I've got a lot of video clips from the month of September, but not enough time yet to put them into a single video montage. The coyote only wandered through the camera traps once all month, pausing to lap up some creek water from the little (and still shrinking) pool.



I like to remind myself that coyotes, and all other wild animals, live without agriculture. They find what they need as they travel about, roaming the Earth like Jules in Pulp Fiction wanted to do. 


The gate to Rock Spring was closed all weekend, but you could still park and hike in. Pam and I were surprised and a little pissed off to encounter about a dozen mountain bike riders illegally descending the very narrow Old Mine Trail. Farther up the hill you could see where bikers have been abetting the erosion of a hillside by carving their own routes. Even on the trail, they managed to knock out a couple of wooden water bars, abetting erosion there as well.
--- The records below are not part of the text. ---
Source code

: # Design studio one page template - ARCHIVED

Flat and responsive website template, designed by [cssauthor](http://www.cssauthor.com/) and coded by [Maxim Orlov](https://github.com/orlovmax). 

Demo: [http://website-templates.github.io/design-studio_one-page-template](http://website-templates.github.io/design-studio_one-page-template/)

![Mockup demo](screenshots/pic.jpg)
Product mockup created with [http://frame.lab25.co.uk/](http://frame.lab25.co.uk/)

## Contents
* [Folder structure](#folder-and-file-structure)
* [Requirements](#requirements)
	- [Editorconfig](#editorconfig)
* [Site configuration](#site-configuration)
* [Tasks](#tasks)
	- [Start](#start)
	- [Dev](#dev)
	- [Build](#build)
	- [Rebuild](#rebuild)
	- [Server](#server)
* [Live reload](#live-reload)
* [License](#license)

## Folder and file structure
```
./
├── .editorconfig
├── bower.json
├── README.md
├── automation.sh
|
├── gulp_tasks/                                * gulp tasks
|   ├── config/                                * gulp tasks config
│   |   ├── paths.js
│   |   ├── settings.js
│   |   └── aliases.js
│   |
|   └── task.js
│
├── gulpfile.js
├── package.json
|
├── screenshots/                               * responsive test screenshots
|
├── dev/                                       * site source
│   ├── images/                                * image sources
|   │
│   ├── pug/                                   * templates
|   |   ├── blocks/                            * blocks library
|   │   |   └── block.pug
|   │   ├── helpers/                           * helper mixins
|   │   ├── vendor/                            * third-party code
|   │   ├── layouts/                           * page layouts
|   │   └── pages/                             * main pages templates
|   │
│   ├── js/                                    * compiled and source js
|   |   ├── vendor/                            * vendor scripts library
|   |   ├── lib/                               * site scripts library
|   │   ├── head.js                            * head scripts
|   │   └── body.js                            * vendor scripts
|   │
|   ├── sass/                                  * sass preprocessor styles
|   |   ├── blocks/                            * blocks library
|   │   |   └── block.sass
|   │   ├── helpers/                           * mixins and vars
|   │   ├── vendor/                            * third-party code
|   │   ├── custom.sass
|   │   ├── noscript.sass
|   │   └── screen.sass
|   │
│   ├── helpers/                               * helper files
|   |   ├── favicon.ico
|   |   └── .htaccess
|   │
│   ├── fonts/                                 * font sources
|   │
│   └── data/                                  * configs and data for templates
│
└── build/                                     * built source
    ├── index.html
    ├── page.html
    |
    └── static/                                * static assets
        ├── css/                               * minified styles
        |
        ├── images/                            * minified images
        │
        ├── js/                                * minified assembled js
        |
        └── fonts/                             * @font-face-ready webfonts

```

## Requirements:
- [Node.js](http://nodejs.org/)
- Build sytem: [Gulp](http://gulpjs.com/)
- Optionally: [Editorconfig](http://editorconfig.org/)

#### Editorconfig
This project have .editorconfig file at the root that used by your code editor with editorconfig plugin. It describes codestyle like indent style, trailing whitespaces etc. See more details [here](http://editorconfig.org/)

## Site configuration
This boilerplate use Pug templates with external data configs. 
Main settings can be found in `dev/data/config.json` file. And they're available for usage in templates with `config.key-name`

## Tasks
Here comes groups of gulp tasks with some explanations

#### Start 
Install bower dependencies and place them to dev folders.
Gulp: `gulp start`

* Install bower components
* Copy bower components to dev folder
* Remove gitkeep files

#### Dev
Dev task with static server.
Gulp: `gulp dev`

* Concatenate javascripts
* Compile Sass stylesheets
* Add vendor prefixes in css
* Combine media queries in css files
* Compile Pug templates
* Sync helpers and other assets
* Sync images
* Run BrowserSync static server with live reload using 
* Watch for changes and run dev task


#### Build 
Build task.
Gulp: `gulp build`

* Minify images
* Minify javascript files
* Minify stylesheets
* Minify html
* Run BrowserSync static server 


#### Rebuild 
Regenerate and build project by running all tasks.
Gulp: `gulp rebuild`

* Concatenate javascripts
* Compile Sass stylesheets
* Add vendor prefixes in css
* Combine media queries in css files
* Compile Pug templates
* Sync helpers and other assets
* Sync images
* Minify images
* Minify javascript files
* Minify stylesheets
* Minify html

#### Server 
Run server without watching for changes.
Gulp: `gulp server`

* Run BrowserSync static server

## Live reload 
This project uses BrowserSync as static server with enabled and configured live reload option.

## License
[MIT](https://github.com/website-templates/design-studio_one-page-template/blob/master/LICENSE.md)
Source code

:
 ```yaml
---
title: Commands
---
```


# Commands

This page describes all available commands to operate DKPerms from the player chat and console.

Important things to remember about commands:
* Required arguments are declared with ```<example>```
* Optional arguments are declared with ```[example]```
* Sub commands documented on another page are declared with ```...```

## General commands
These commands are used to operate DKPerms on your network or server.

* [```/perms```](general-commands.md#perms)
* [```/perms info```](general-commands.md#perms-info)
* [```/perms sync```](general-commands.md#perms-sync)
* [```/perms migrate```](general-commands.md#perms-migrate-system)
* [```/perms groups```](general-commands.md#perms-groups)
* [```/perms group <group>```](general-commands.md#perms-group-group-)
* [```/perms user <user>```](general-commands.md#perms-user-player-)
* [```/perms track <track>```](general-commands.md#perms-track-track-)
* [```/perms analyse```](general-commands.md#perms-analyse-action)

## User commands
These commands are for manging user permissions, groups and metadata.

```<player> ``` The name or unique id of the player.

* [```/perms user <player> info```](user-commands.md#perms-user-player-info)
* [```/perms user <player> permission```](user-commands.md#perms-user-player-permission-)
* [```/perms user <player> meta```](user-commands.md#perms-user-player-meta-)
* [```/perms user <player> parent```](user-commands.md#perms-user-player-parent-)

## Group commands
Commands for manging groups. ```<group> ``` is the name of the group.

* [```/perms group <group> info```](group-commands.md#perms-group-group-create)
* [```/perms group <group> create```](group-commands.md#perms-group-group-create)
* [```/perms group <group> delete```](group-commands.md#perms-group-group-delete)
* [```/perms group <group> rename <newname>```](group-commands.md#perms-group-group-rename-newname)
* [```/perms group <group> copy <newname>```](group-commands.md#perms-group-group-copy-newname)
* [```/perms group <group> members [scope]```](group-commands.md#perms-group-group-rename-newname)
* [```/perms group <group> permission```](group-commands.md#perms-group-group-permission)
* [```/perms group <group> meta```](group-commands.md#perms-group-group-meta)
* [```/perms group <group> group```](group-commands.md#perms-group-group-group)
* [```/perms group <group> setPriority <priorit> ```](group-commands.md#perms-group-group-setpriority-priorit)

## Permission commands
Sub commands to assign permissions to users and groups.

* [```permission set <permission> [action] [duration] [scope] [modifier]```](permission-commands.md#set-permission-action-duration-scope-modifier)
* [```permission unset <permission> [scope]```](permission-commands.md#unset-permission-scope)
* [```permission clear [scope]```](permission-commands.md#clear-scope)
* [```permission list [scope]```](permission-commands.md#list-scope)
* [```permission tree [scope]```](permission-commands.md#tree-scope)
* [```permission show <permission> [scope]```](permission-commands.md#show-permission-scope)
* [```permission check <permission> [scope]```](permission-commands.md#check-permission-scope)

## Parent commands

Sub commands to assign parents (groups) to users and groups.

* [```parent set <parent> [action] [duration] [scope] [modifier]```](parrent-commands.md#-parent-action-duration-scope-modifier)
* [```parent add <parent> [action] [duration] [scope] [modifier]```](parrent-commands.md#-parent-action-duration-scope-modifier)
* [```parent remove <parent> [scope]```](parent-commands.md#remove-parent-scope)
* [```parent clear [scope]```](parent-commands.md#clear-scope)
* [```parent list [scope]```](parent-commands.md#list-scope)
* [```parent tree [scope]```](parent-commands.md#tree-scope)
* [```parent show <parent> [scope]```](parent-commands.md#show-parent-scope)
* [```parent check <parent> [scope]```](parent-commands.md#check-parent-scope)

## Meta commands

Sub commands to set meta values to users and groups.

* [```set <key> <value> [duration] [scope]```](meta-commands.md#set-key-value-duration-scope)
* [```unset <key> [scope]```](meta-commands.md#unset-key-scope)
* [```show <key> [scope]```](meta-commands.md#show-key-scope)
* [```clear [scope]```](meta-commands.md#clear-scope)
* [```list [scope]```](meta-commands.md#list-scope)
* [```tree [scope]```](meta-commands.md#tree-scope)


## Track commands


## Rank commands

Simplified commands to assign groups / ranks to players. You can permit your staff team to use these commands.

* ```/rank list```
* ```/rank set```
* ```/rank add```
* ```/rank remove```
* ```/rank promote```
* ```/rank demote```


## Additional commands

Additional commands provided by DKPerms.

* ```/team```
It was smoky when I drove up on Saturday, but the air was supremely clear when we hiked up on Sunday. Despite the lack of smoke, the fire danger remained. 

Speaking of fire danger, I didn't know whether to laugh or cry last night when I watched a 60 Minutes segment where a scientist put in layman's terms to the President of the United States a very clear and rational explanation of how global heating works and the dangers it presents to our way of life, and the President's response was that the Earth will cool off soon. Does he mean because winter is coming?! Is he telling us some kind of inscrutable coyote story? To see the President of the United States engaging in magical thinking to guide national policy on the defining threat of our time was just mind-blowing. 



Anyway, I'm glad I was able to spend a little time in nature this weekend. This new camera location turned out to be pretty good. I'd already seen that deer had been browsing on the plants, but I couldn't tell until I saw all the camera footage that they were continuing to do so. The most obvious sign had been some Indian hemp whose leaves have been gnawed down to its tough stem, but the deer have also been eating the sedges, the ferns, and even the thorny blackberry plants.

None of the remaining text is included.